• _Task prompt_
Begin with the first line of the listing and quote every line through the one containing "23-sakshi-23/23-sakshi-23 is a"; give only those lines.

• _Input for this task_
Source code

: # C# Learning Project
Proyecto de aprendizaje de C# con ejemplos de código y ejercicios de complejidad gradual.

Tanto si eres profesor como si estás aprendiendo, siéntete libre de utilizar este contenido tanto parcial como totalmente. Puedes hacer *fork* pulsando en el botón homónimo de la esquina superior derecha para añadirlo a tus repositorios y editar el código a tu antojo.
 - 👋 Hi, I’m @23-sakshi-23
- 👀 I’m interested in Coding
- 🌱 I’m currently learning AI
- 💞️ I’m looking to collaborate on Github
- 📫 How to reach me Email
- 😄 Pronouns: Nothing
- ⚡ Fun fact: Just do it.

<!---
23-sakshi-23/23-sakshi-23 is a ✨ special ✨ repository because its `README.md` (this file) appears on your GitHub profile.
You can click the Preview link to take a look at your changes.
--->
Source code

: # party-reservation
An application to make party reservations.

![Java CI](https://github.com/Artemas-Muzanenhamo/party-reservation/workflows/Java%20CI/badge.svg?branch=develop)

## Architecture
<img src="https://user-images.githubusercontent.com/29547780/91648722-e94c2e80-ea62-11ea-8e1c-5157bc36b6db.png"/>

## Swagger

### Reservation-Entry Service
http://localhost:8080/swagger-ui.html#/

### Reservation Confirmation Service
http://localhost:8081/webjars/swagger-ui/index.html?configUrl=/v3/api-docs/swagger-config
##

• _Solved problem_
Source code

: # C# Learning Project
Proyecto de aprendizaje de C# con ejemplos de código y ejercicios de complejidad gradual.

Tanto si eres profesor como si estás aprendiendo, siéntete libre de utilizar este contenido tanto parcial como totalmente. Puedes hacer *fork* pulsando en el botón homónimo de la esquina superior derecha para añadirlo a tus repositorios y editar el código a tu antojo.
 - 👋 Hi, I’m @23-sakshi-23
- 👀 I’m interested in Coding
- 🌱 I’m currently learning AI
- 💞️ I’m looking to collaborate on Github
- 📫 How to reach me Email
- 😄 Pronouns: Nothing
- ⚡ Fun fact: Just do it.

<!---
23-sakshi-23/23-sakshi-23 is a ✨ special ✨ repository because its `README.md` (this file) appears on your GitHub profile.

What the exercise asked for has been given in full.